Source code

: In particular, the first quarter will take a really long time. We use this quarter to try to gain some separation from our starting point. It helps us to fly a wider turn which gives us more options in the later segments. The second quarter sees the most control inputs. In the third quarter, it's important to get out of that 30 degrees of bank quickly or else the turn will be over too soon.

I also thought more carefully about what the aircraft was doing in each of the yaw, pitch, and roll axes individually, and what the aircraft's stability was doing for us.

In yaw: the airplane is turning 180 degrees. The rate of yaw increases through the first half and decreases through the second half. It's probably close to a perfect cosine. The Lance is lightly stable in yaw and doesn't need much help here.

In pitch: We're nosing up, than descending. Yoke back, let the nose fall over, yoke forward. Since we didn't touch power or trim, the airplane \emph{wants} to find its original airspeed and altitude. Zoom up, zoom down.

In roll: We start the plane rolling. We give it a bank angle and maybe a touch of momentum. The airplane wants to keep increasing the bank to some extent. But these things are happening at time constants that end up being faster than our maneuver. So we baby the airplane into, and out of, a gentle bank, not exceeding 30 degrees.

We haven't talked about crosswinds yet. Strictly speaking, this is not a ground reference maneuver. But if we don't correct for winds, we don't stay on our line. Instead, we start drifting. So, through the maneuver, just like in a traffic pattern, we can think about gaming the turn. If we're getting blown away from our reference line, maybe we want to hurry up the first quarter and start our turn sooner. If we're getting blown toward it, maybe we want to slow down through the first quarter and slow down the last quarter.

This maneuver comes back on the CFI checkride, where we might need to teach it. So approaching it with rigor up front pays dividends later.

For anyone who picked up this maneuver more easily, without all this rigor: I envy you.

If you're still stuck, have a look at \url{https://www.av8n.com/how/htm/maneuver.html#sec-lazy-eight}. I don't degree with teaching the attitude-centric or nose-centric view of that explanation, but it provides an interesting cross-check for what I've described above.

★ ★ ★ ★ ★ ★ ★

WHAT YOU ARE ASKED TO DO:
Transcribe the records above exactly, beginning at the line that contains "over too soon." and ending with the line that contains "We haven't talked", both included, and nothing else.

SOLUTION:
: In particular, the first quarter will take a really long time. We use this quarter to try to gain some separation from our starting point. It helps us to fly a wider turn which gives us more options in the later segments. The second quarter sees the most control inputs. In the third quarter, it's important to get out of that 30 degrees of bank quickly or else the turn will be over too soon.

I also thought more carefully about what the aircraft was doing in each of the yaw, pitch, and roll axes individually, and what the aircraft's stability was doing for us.

In yaw: the airplane is turning 180 degrees. The rate of yaw increases through the first half and decreases through the second half. It's probably close to a perfect cosine. The Lance is lightly stable in yaw and doesn't need much help here.

In pitch: We're nosing up, than descending. Yoke back, let the nose fall over, yoke forward. Since we didn't touch power or trim, the airplane \emph{wants} to find its original airspeed and altitude. Zoom up, zoom down.

In roll: We start the plane rolling. We give it a bank angle and maybe a touch of momentum. The airplane wants to keep increasing the bank to some extent. But these things are happening at time constants that end up being faster than our maneuver. So we baby the airplane into, and out of, a gentle bank, not exceeding 30 degrees.

We haven't talked about crosswinds yet. Strictly speaking, this is not a ground reference maneuver. But if we don't correct for winds, we don't stay on our line. Instead, we start drifting. So, through the maneuver, just like in a traffic pattern, we can think about gaming the turn. If we're getting blown away from our reference line, maybe we want to hurry up the first quarter and start our turn sooner. If we're getting blown toward it, maybe we want to slow down through the first quarter and slow down the last quarter.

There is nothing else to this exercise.